Our Karate Style
Bonsai Karate, what style of Karate is it?
A good question. The best answer is a mixture of a few different karate styles. If you are new to karate none of the styles will be familiar and initially most will look similar.
How long has Bonsai Karate been around?
Bonsai karate 1st class was July 2006, Since then Bonsai Karate has taught thousands of students and has run classes from 10 different venues in Brisbane and now Townsville.
What do we teach?
Kihon waza - Traditional karate techniques performed as a group in lines (Strike / Block / Kick)
Kata - Traditional karate patterns performed as a group in lines
Sanbon Kumite - Traditional karate techniques performed with a partner (Strike / Block / Kick)

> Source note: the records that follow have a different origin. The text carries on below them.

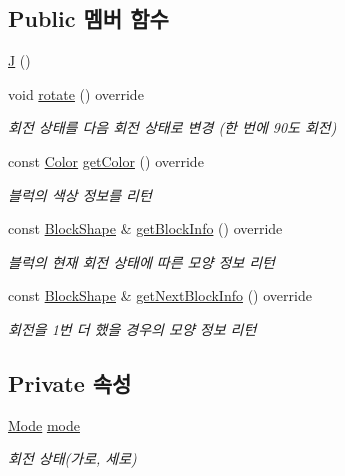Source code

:\subsection*{Public 멤버 함수}
\begin{DoxyCompactItemize}
\item 
\mbox{\hyperlink{class_j_ae3dc8b3467ed8bfd545c3b72bc9c3e70}{J}} ()
\item 
void \mbox{\hyperlink{class_j_a79f9fdd2b9542a95d3d2f82381b1cb62}{rotate}} () override
\begin{DoxyCompactList}\small\item\em 회전 상태를 다음 회전 상태로 변경 (한 번에 90도 회전) \end{DoxyCompactList}\item 
const \mbox{\hyperlink{class_block_ad054b4ac51df79aa910040b2a2fdf7b5}{Color}} \mbox{\hyperlink{class_j_a9055b5b54907c2fe1b9973cd74fc9c3e}{get\+Color}} () override
\begin{DoxyCompactList}\small\item\em 블럭의 색상 정보를 리턴 \end{DoxyCompactList}\item 
const \mbox{\hyperlink{class_block_aca5d951639f113e2ebd7856209d6b9ab}{Block\+Shape}} \& \mbox{\hyperlink{class_j_a2ef290578088ff6206767f6624748284}{get\+Block\+Info}} () override
\begin{DoxyCompactList}\small\item\em 블럭의 현재 회전 상태에 따른 모양 정보 리턴 \end{DoxyCompactList}\item 
const \mbox{\hyperlink{class_block_aca5d951639f113e2ebd7856209d6b9ab}{Block\+Shape}} \& \mbox{\hyperlink{class_j_aeeaf9ab45ccf61d0e7435e3d1bf04300}{get\+Next\+Block\+Info}} () override
\begin{DoxyCompactList}\small\item\em 회전을 1번 더 했을 경우의 모양 정보 리턴 \end{DoxyCompactList}\end{DoxyCompactItemize}
\subsection*{Private 속성}
\begin{DoxyCompactItemize}
\item 
\mbox{\hyperlink{class_block_a33a96023993478ad4b52426188454765}{Mode}} \mbox{\hyperlink{class_j_a84f29c2144ce2c8ca0d369060589f0f4}{mode}}
\begin{DoxyCompactList}\small\item\em 회전 상태(가로, 세로) \end{DoxyCompactList}\end{DoxyCompactItemize}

Ukemi - Learning to break a fall and land without injury
Nage Waza - Traditional take downs & throws
Kumite (Sparring) - Partnered sparring that focuses on practical defence (not sport karate). our sparring is contact sparring (very light contact only for beginners)
Bag Drills - Learning to strike and kick effectively while using kick shields. Develop combinations
Partner Drills - Learn effect striking, kicking and defence against attacks.
Self Defence - Learn our effective self defence system that is made for the real world.
Japanese Etiquette & Language - we teach students the importance of etiquette and learn to understand karate terminology in Japanese
Stranger awareness - we teach kids different situations and appropriate actions
Frustration control - learn breathing techniques and develop focus.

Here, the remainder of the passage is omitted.